1941, Sunday 17 August;
The train had got them into Malacca, disembarking under the early afternoon burning sun, Lt Ben Hackney was soaked in sweat, along with everyone else. His sergeant quickly had the platoon fall in on the platform, and taking the queue from the one in front they marched out of the station onto Bona Vista Road, where the 2/29th battalion was assembling. Lt Col Robertson walked by calling all his company commanders together. Chaos, that’s the only thing Hackney could call it, chaos, and in this heat too. Transport hadn’t arrived, the battalion’s train had arrived an hour early, apparently, and they should wait, was what a staff officer was trying to explain to Robertson, but he wasn’t having any of that and the barking of orders soon told them all, they were marching to camp.
The men were moaning and bitching, but it was good natured stuff, and as they marched, he had time to take in the sights, sounds and smells of Malacca. He looked, on, almost in disbelief, the changes to his life, the big adventure, so much he had seen, and yet there was more to experience. Just a few weeks ago, late July, the component parts of the 27th Brigade had embarked on a number of Dutch liners, out of Sydney and Melbourne, along with remaining 8th Divisional units, and had sailed to Singapore.
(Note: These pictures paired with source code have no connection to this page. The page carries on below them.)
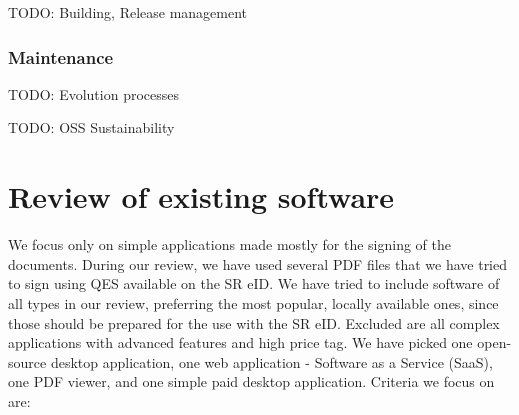 \documentclass[thesismargins, english, thesislinespacing, onelinechapterstyle, upjsfrontpage]{rnthesis}
\begin{document}
TODO: Building, Release management

\subsection{Maintenance}

TODO: Evolution processes

TODO: OSS Sustainability
\fi

\iffalse %
\chapter{Goals}

\section{Software}

TODO: Basis can be formed on the requirements article https://github.com/durasj/octosign/wiki/Initial-Requirements

TODO: Basic software requirements and more specific software requirements.

TODO: Enginnering parts - architecture, testing, maintainability.

TODO: Backends

\section{Information}

TODO: Website - multilingual, editable by the community
TODO: Global status - world map
\fi

\chapter{Review of existing software} \label{review}

We focus only on simple applications made mostly for the signing of the documents.
During our review, we have used several PDF files that we have tried to sign using QES available on the SR eID.
We have tried to include software of all types in our review, preferring the most popular, locally available ones, since those should be prepared for the use with the SR eID.
Excluded are all complex applications with advanced features and high price tag.
We have picked one open-source desktop application, one web application - Software as a Service (SaaS), one PDF viewer, and one simple paid desktop application. Criteria we focus on are:
\end{document}
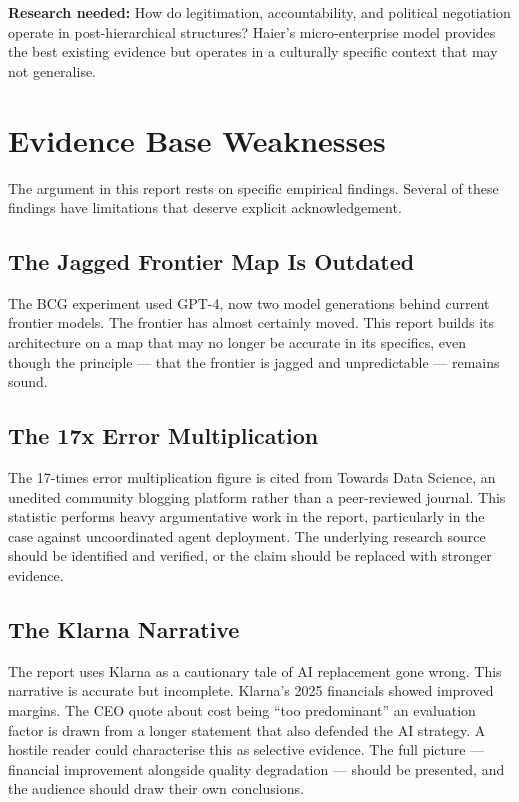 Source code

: \textbf{Research needed:} How do legitimation, accountability, and political negotiation operate in post-hierarchical structures? Haier's micro-enterprise model provides the best existing evidence but operates in a culturally specific context that may not generalise.

\section{Evidence Base Weaknesses}

The argument in this report rests on specific empirical findings. Several of these findings have limitations that deserve explicit acknowledgement.

\subsection{The Jagged Frontier Map Is Outdated}

The BCG experiment \parencite{DellAcqua2026} used GPT-4, now two model generations behind current frontier models. The frontier has almost certainly moved. This report builds its architecture on a map that may no longer be accurate in its specifics, even though the principle --- that the frontier is jagged and unpredictable --- remains sound.

\subsection{The 17x Error Multiplication}

The 17-times error multiplication figure \parencite{TDS2026} is cited from Towards Data Science, an unedited community blogging platform rather than a peer-reviewed journal. This statistic performs heavy argumentative work in the report, particularly in the case against uncoordinated agent deployment. The underlying research source should be identified and verified, or the claim should be replaced with stronger evidence.

\subsection{The Klarna Narrative}

The report uses Klarna as a cautionary tale of AI replacement gone wrong. This narrative is accurate but incomplete. Klarna's 2025 financials showed improved margins. The CEO quote about cost being ``too predominant'' an evaluation factor is drawn from a longer statement that also defended the AI strategy. A hostile reader could characterise this as selective evidence. The full picture --- financial improvement alongside quality degradation --- should be presented, and the audience should draw their own conclusions.

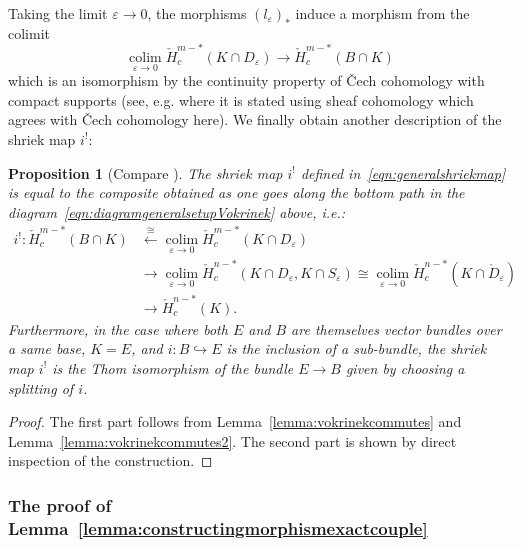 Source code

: \documentclass[a4paper]{amsart}
\newcommand{\lra}{\longrightarrow}
\DeclareMathOperator*{\colim}{colim}
\theoremstyle{plain}
\newtheorem{proposition}[theorem]{Proposition}
\theoremstyle{definition}
\newcommand{\CCH}{\check{H}_{c}}
\renewcommand{\epsilon}{\varepsilon}
\begin{document}
Taking the limit $\varepsilon \to 0$, the morphisms $(l_\varepsilon)_*$ induce a morphism from the colimit
\[
    \colim\limits_{\epsilon \to 0} \CCH^{m-*}(K \cap D_\varepsilon) \lra \CCH^{m-*}(B\cap K)
\]
which is an isomorphism by the continuity property of \v{C}ech cohomology with compact supports (see, e.g. \cite[Theorem 14.4]{bredon_sheaf_1997} where it is stated using sheaf cohomology which agrees with \v{C}ech cohomology here). We finally obtain another description of the shriek map $i^!$:
\begin{proposition}[Compare {\cite[Theorem D.3]{vokrinek_generalization_2007}}]\label{prop:vokrinekfinal}
The shriek map $i^!$ defined in~\eqref{eqn:generalshriekmap} is equal to the composite obtained as one goes along the bottom path in the diagram~\eqref{eqn:diagramgeneralsetupVokrinek} above, i.e.:
\begin{equation*}
\begin{split}
    i^! \colon \CCH^{m-*}(B\cap K) &\overset{\cong}{\longleftarrow} \colim\limits_{\epsilon \to 0} \CCH^{m-*}(K \cap D_\varepsilon) \\
    &\lra \colim\limits_{\epsilon \to 0} \CCH^{n-*}(K \cap D_\varepsilon, K \cap S_\varepsilon) \cong \colim\limits_{\epsilon \to 0} \CCH^{n-*}(K \cap \mathring{D}_\varepsilon) \\
    &\lra \CCH^{n-*}(K).
\end{split}
\end{equation*}
Furthermore, in the case where both $E$ and $B$ are themselves vector bundles over a same base, $K = E$, and $i \colon B \hookrightarrow E$ is the inclusion of a sub-bundle, the shriek map $i^!$ is the Thom isomorphism of the bundle $E \to B$ given by choosing a splitting of $i$.
\end{proposition}

\begin{proof}
The first part follows from Lemma~\ref{lemma:vokrinekcommutes} and Lemma~\ref{lemma:vokrinekcommutes2}. The second part is shown by direct inspection of the construction.
\end{proof}

\subsubsection{The proof of Lemma~\ref{lemma:constructingmorphismexactcouple}}
\end{document}
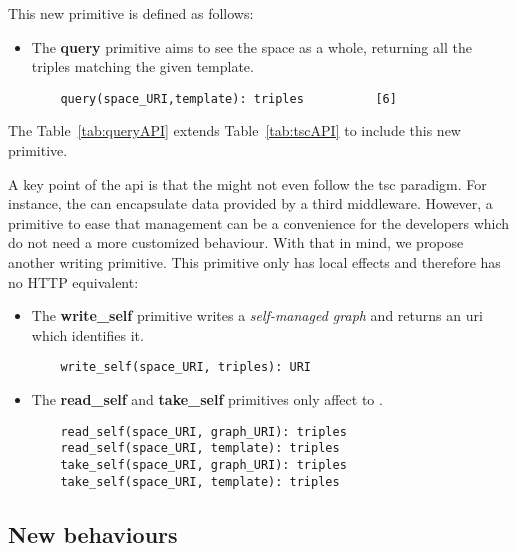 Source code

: This new primitive is defined as follows:
\begin{itemize}
  \item The \textbf{query} primitive aims to see the space as a whole, returning all the triples matching the given template.
  
  \begin{lstlisting}
    query(space_URI,template): triples          [6]
  \end{lstlisting}
\end{itemize}


The Table~\ref{tab:queryAPI} extends Table~\ref{tab:tscAPI} to include this new primitive.





A key point of the \ac{api} is that the \asteroids{} might not even follow the \ac{tsc} paradigm.
For instance, the \osapi{} can encapsulate data provided by a third middleware.
However, a primitive to ease that management can be a convenience for the developers which do not need a more customized behaviour.
With that in mind, we propose another writing primitive.
This primitive only has local effects and therefore has no HTTP equivalent:
\begin{itemize}
  \item The \textbf{write\_self} primitive writes a \emph{self-managed graph} and returns an \ac{uri} which identifies it.
  
  \begin{lstlisting}
    write_self(space_URI, triples): URI
  \end{lstlisting}
  
  \item The \textbf{read\_self} and \textbf{take\_self} primitives only affect to \selfgraphs{}.
  
  \begin{lstlisting}
    read_self(space_URI, graph_URI): triples
    read_self(space_URI, template): triples
    take_self(space_URI, graph_URI): triples
    take_self(space_URI, template): triples
  \end{lstlisting}
  
\end{itemize}



\subsection{New behaviours}

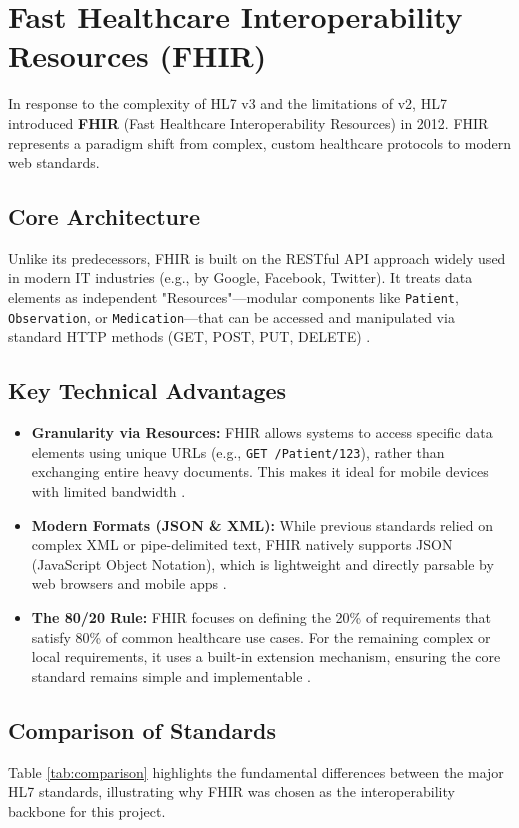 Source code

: \section{Fast Healthcare Interoperability Resources (FHIR)}

In response to the complexity of HL7 v3 and the limitations of v2, HL7
introduced \textbf{FHIR} (Fast Healthcare Interoperability Resources) in 2012.
FHIR represents a paradigm shift from complex, custom healthcare protocols to
modern web standards.

\subsection{Core Architecture}
Unlike its predecessors, FHIR is built on the RESTful API approach widely used
in modern IT industries (e.g., by Google, Facebook, Twitter). It treats data
elements as independent "Resources"—modular components like \texttt{Patient},
\texttt{Observation}, or \texttt{Medication}—that can be accessed and
manipulated via standard HTTP methods (GET, POST, PUT, DELETE)
\cite{wiki_fhir}.

\subsection{Key Technical Advantages}
\begin{itemize}
    \item \textbf{Granularity via Resources:} FHIR allows systems to access specific data elements using unique URLs (e.g., \texttt{GET /Patient/123}), rather than exchanging entire heavy documents. This makes it ideal for mobile devices with limited bandwidth \cite{wiki_fhir}.

    \item \textbf{Modern Formats (JSON \& XML):} While previous standards relied on complex XML or pipe-delimited text, FHIR natively supports  JSON  (JavaScript Object Notation), which is lightweight and directly parsable by web browsers and mobile apps \cite{intellisoft}.

    \item \textbf{The 80/20 Rule:} FHIR focuses on defining the 20\% of requirements that satisfy 80\% of common healthcare use cases. For the remaining complex or local requirements, it uses a built-in extension mechanism, ensuring the core standard remains simple and implementable \cite{repo}.
\end{itemize}

\subsection{Comparison of Standards}
Table \ref{tab:comparison} highlights the fundamental differences between the
major HL7 standards, illustrating why FHIR was chosen as the interoperability
backbone for this project.


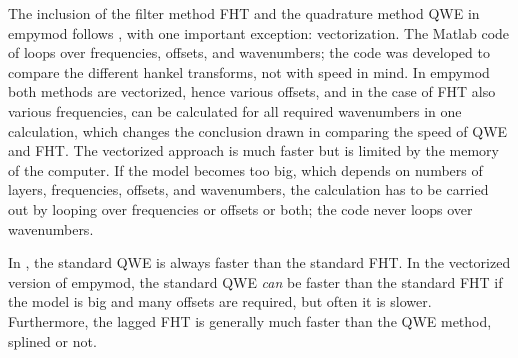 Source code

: \documentclass[paper]{geophysics}
\begin{document}
The inclusion of the filter method FHT and the quadrature method QWE in empymod
follows \cite{GEO.12.Key}, with one important exception: vectorization. The
Matlab code of \cite{GEO.12.Key} loops over frequencies, offsets, and
wavenumbers; the code was developed to compare the different hankel transforms,
not with speed in mind. In empymod both methods are vectorized, hence various
offsets, and in the case of FHT also various frequencies, can be calculated for
all required wavenumbers in one calculation, which changes the conclusion drawn
in \cite{GEO.12.Key} comparing the speed of QWE and FHT. The vectorized
approach is much faster but is limited by the memory of the computer. If the
model becomes too big, which depends on numbers of layers, frequencies,
offsets, and wavenumbers, the calculation has to be carried out by looping over
frequencies or offsets or both; the code never loops over wavenumbers.

In \cite{GEO.12.Key}, the standard QWE is always faster than the standard FHT.
In the vectorized version of empymod, the standard QWE \emph{can} be faster
than the standard FHT if the model is big and many offsets are required, but
often it is slower. Furthermore, the lagged FHT is generally much faster than
the QWE method, splined or not.
\end{document}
The sight of the big ships, in line astern, shepherded by Australian and Dutch warships, was exhilarating, such a force, and he was part of it all.
But in truth, it wasn’t the powerful force he imagined, but merely the last deployable one Australia had. The last brigade of the AIF to go overseas, it lacked the first-class weapons and equipment needed to fight a modern war. It shipped out of Australia with the Lewis machine gun as its squad weapon, with no Boys anti-tank rifles, and very few mortars. The artillery regiment, 2/15 Field, was equipped with 48 3-inch mortars, and limited bombs for them. The other half of the 2/4 AT Regiment was coming with no anti-tank guns, she would draw some from Malaya Command stocks, and the recently raised 8th Light Horse, the reconnaissance regiment, had only ever worked with light trucks, the Marmon Herrington armoured cars to equip her, waiting at Singapore. However, on the flip side, they were all volunteers, some of Australia’s finest, motivated, committed, and eager to learn.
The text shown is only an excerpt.